Eks Penyidik KPK: Paulus Tannos Terancam Dijerat Perintangan Penyidikan

Jakarta, Podme.id – Mantan Penyidik KPK, Praswad Nugraha, mengungkapkan bahwa buronan kasus korupsi KTP Elektronik (e-KTP), Paulus Tannos, dapat dijerat dengan pasal perintangan penyidikan setelah diduga memiliki kewarganegaraan ganda. Tannos yang saat ini dalam proses ekstradisi diketahui telah merubah status kewarganegaraannya dengan tujuan untuk menghindari jeratan hukum.

“Upaya perubahan status warga negara yang dilakukan Paulus Tannos dapat dikategorikan sebagai perbuatan pidana, yaitu pasal 21 tentang upaya menghalang-halangi penyidikan,” ujar Praswad Nugraha saat wawancara pada Selasa, 28 Januari 2025. Menurutnya, tindakan yang dilakukan Tannos untuk kabur dari tanggung jawab hukum menunjukkan keinginan kuat untuk menghindari proses penyidikan yang sedang berlangsung. Dikatakan bahwa Paulus Tannos rela merubah status kewarganegaraannya demi lepas dari jeratan hukum KPK.

Praswad menjelaskan lebih lanjut bahwa tindakan Tannos ini merupakan tindak pidana berlapis. “Tindakan Tannos yang berusaha kabur dan buron serta merubah status kewarganegaraan setelah melakukan tindak pidana di Indonesia adalah tindak pidana berlapis, selain tindak pidana pokoknya, yaitu korupsi e-KTP,” tegas Praswad.

Kasus Paulus Tannos bermula ketika ia ditetapkan sebagai tersangka dalam kasus korupsi proyek e-KTP pada tahun 2019 bersama sejumlah nama besar lainnya seperti Sugiharto dan Setya Novanto.
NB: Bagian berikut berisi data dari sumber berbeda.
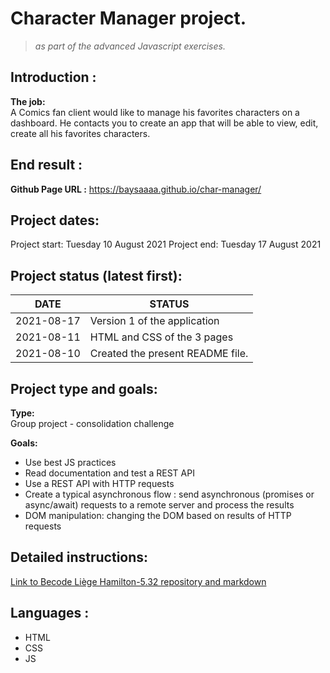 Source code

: # Character Manager project. 
>*as part of the advanced Javascript exercises.*

## Introduction :
**The job:**<br>
A Comics fan client would like to manage his favorites characters on a dashboard. He contacts you to create an app that will be able to view, edit, create all his favorites characters.

## End result :
**Github Page URL :**
https://baysaaaa.github.io/char-manager/

## Project dates:
Project start: Tuesday 10 August 2021
Project end: Tuesday 17 August 2021

## Project status (latest first):
|DATE|STATUS|
|----|------|
|2021-08-17 | Version 1 of the application |
|2021-08-11 | HTML and CSS of the 3 pages|
|2021-08-10 | Created the present README file.|

## Project type and goals:
**Type:** <br>
Group project - consolidation challenge<br>

**Goals:**<br>
+ Use best JS practices
+ Read documentation and test a REST API
+ Use a REST API with HTTP requests
+ Create a typical asynchronous flow : send asynchronous (promises or async/await) requests to a remote server and process the results
+ DOM manipulation: changing the DOM based on results of HTTP requests<br>


## Detailed instructions: 
[Link to Becode Liège Hamilton-5.32 repository and markdown](https://github.com/becodeorg/LIE-Hamilton-5.32/tree/master/01-main-course/02-the-hills/02-character-manager)

## Languages :
+ HTML
+ CSS
+ JS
Dalam perannya sebagai salah satu konsorsium pelaksana proyek, Tannos dipandang sebagai pihak yang mengambil keuntungan dari penyimpangan anggaran.

Proses hukum terhadap Tannos sempat terhambat ketika ia melarikan diri ke luar negeri setelah ditetapkan sebagai tersangka. Upaya KPK untuk mengeluarkan Red Notice kepada Interpol untuk menangkapnya pada tahun 2022 tidak membuahkan hasil karena Tannos mengajukan banding. Namun, pada awal tahun 2023, tim penyidik SPPK berhasil menemukan jejaknya di Bangkok, Thailand. Akan tetapi, saat ditangkap, dikenal bahwa Tannos telah beralih kewarganegaraan dan menggunakan paspor Guinea-Bissau, yang menyebabkan pihak berwenang di Bangkok kesulitan melakukan penangkapan.

“Perlu digarisbawahi, Paulus Tannos pada saat melakukan tindak pidana korupsi e-KTP berstatus sebagai WNI. Tindak pidana tersebut dilakukan di wilayah Indonesia, sehingga berlaku asas Nationalsitas Aktif, tidak perduli apapun status warga negaranya sekarang,” tambah Praswad.

Menyusul penandatanganan perjanjian ekstradisi antara Indonesia dan Singapura pada bulan Februari 2022, dan disahkannya UU No. 5 tahun 2023 yang mengatur perjanjian tersebut, penyidik KPK telah mengajukan permintaan ekstradisi atas nama Tannos, yang saat itu diketahui berada di Singapura. Proses penangkapan Tannos di Singapura berlangsung pada bulan Januari 2025, berkat kerjasama antara Divisi Hubinter Polri dan KPK.

Belakangan, Duta Besar Indonesia untuk Singapura, Suryo Pratomo, menyatakan bahwa tidak ada kendala dalam proses ekstradisi Paulus Tannos. Saat ini, KPK sedang melengkapi persyaratan yang diperlukan untuk melakukan ekstradisi. KPK juga masih terus melakukan keterbukaan mengenai status Paulus Tannos yang saat ini masih berada di Singapura.

Tannos diketahui telah mengganti identitasnya menjadi Thian Po Tjhin untuk menyamarkan keberadaan. Proses hukum terhadapnya diharapkan dapat berjalan sesuai dengan ketentuan hukum yang berlaku, di mana ia tetap bertanggung jawab atas semua tindakan korupsi yang dilakukannya di Indonesia, tanpa memandang kewarganegaraan barunya. Perkembangan kasus ini terus dipantau oleh masyarakat, terutama terkait bagaimana tindakan hukum lebih lanjut yang akan diambil oleh KPK dan pihak berwenang terkait lainnya.